Nie znalazłam takiego wątku a forum, a temat moim zdaniem ciekawy :) 

Szafa kapsułowa = pewna ilość ubrań - baz, z których tworzy się wiele różnych zestawów na różne okazje. Temat mnie zainteresował, gdyż podoba mi się przemyślana organizacja domu, a posiadanie minimalistycznej szafy sprzyja utrzymaniu porządku, ograniczeniu wydatków na ubrania, a i również czasu, co jest wartościowe przy małym dziecku, bo raz-dwa i dobieramy ubrania które do siebie pasują. Ostatnio podczas porządków pozbyłam się z szafy masy rzeczy które trzymałam "a, bo może się kiedyś przydadzą", "a, bo jak schudnę..." i myślę że 75% moich ubrań to już rzeczy, w których czuje się komfortowo i mi pasują, jednak  jeszcze jest trochę ubrań do których jakiś sentyment został, a które noszę bardzo rzadko lub w ogóle. 

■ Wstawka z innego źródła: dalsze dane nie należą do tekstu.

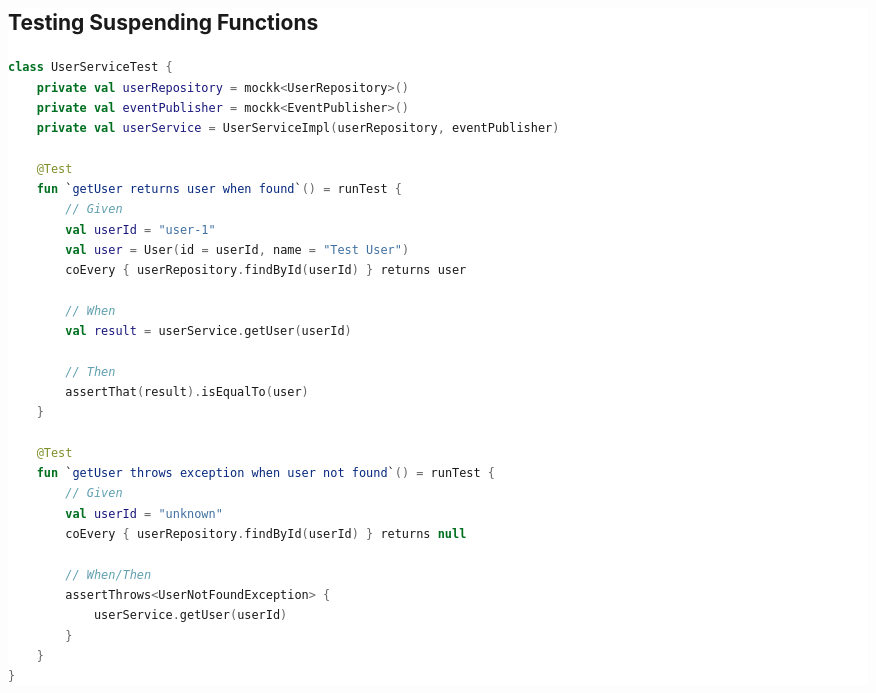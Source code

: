## Testing Suspending Functions
```kotlin
class UserServiceTest {
    private val userRepository = mockk<UserRepository>()
    private val eventPublisher = mockk<EventPublisher>()
    private val userService = UserServiceImpl(userRepository, eventPublisher)
    
    @Test
    fun `getUser returns user when found`() = runTest {
        // Given
        val userId = "user-1"
        val user = User(id = userId, name = "Test User")
        coEvery { userRepository.findById(userId) } returns user
        
        // When
        val result = userService.getUser(userId)
        
        // Then
        assertThat(result).isEqualTo(user)
    }
    
    @Test
    fun `getUser throws exception when user not found`() = runTest {
        // Given
        val userId = "unknown"
        coEvery { userRepository.findById(userId) } returns null
        
        // When/Then
        assertThrows<UserNotFoundException> {
            userService.getUser(userId)
        }
    }
}
```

Co sądzicie? Może któraś z was posiada taką szafę? Jakie ciuchy są waszymi pewniakami? 

 

Ciekawy pomysł , nigdy o tym nie slyszalam

Muszę przyznać że pierwszy raz słyszę o takim terminie. Myślę że to bardzo dobre rozwiązanie. Bo ubrań tylko przybywa a nie ubywa.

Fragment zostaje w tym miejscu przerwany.